:: Task to carry out ::
Without altering anything, repeat each of the records.

:: Records for this exercise ::
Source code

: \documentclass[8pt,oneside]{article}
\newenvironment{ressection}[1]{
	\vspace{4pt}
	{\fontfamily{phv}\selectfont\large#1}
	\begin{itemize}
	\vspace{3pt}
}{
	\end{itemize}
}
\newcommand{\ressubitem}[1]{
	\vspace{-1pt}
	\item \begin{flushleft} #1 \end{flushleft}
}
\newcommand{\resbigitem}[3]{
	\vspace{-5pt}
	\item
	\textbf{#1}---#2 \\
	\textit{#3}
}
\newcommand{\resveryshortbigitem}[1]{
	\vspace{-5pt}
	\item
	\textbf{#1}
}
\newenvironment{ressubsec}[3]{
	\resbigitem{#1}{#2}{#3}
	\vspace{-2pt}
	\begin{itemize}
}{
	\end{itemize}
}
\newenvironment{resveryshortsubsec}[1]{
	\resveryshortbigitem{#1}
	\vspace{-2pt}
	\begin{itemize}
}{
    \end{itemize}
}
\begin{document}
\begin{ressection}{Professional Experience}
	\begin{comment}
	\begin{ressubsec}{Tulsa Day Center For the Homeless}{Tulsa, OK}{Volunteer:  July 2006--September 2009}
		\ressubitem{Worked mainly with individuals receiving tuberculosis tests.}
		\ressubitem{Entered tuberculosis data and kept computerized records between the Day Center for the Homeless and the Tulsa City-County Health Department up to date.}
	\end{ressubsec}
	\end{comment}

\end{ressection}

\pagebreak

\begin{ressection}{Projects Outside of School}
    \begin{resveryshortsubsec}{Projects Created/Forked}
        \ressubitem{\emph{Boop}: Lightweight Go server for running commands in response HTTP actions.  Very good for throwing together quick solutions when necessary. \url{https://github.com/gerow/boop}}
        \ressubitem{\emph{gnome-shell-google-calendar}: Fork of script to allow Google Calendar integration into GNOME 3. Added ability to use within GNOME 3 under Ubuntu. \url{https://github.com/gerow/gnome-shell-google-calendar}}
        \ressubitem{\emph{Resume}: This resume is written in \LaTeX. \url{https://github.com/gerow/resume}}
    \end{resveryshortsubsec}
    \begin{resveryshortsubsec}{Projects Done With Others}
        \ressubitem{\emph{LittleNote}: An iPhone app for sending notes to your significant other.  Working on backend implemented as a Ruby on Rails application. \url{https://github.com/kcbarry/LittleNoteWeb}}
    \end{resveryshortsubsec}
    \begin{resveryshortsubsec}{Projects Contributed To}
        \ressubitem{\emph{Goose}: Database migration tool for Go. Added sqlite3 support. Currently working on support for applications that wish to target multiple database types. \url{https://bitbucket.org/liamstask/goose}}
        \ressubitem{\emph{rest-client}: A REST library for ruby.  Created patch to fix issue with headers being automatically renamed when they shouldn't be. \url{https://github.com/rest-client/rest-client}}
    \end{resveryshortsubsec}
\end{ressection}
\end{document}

:: Output of the task ::
Source code

: \documentclass[8pt,oneside]{article}
\newenvironment{ressection}[1]{
	\vspace{4pt}
	{\fontfamily{phv}\selectfont\large#1}
	\begin{itemize}
	\vspace{3pt}
}{
	\end{itemize}
}
\newcommand{\ressubitem}[1]{
	\vspace{-1pt}
	\item \begin{flushleft} #1 \end{flushleft}
}
\newcommand{\resbigitem}[3]{
	\vspace{-5pt}
	\item
	\textbf{#1}---#2 \\
	\textit{#3}
}
\newcommand{\resveryshortbigitem}[1]{
	\vspace{-5pt}
	\item
	\textbf{#1}
}
\newenvironment{ressubsec}[3]{
	\resbigitem{#1}{#2}{#3}
	\vspace{-2pt}
	\begin{itemize}
}{
	\end{itemize}
}
\newenvironment{resveryshortsubsec}[1]{
	\resveryshortbigitem{#1}
	\vspace{-2pt}
	\begin{itemize}
}{
    \end{itemize}
}
\begin{document}
\begin{ressection}{Professional Experience}
	\begin{comment}
	\begin{ressubsec}{Tulsa Day Center For the Homeless}{Tulsa, OK}{Volunteer:  July 2006--September 2009}
		\ressubitem{Worked mainly with individuals receiving tuberculosis tests.}
		\ressubitem{Entered tuberculosis data and kept computerized records between the Day Center for the Homeless and the Tulsa City-County Health Department up to date.}
	\end{ressubsec}
	\end{comment}

\end{ressection}

\pagebreak

\begin{ressection}{Projects Outside of School}
    \begin{resveryshortsubsec}{Projects Created/Forked}
        \ressubitem{\emph{Boop}: Lightweight Go server for running commands in response HTTP actions.  Very good for throwing together quick solutions when necessary. \url{https://github.com/gerow/boop}}
        \ressubitem{\emph{gnome-shell-google-calendar}: Fork of script to allow Google Calendar integration into GNOME 3. Added ability to use within GNOME 3 under Ubuntu. \url{https://github.com/gerow/gnome-shell-google-calendar}}
        \ressubitem{\emph{Resume}: This resume is written in \LaTeX. \url{https://github.com/gerow/resume}}
    \end{resveryshortsubsec}
    \begin{resveryshortsubsec}{Projects Done With Others}
        \ressubitem{\emph{LittleNote}: An iPhone app for sending notes to your significant other.  Working on backend implemented as a Ruby on Rails application. \url{https://github.com/kcbarry/LittleNoteWeb}}
    \end{resveryshortsubsec}
    \begin{resveryshortsubsec}{Projects Contributed To}
        \ressubitem{\emph{Goose}: Database migration tool for Go. Added sqlite3 support. Currently working on support for applications that wish to target multiple database types. \url{https://bitbucket.org/liamstask/goose}}
        \ressubitem{\emph{rest-client}: A REST library for ruby.  Created patch to fix issue with headers being automatically renamed when they shouldn't be. \url{https://github.com/rest-client/rest-client}}
    \end{resveryshortsubsec}
\end{ressection}
\end{document}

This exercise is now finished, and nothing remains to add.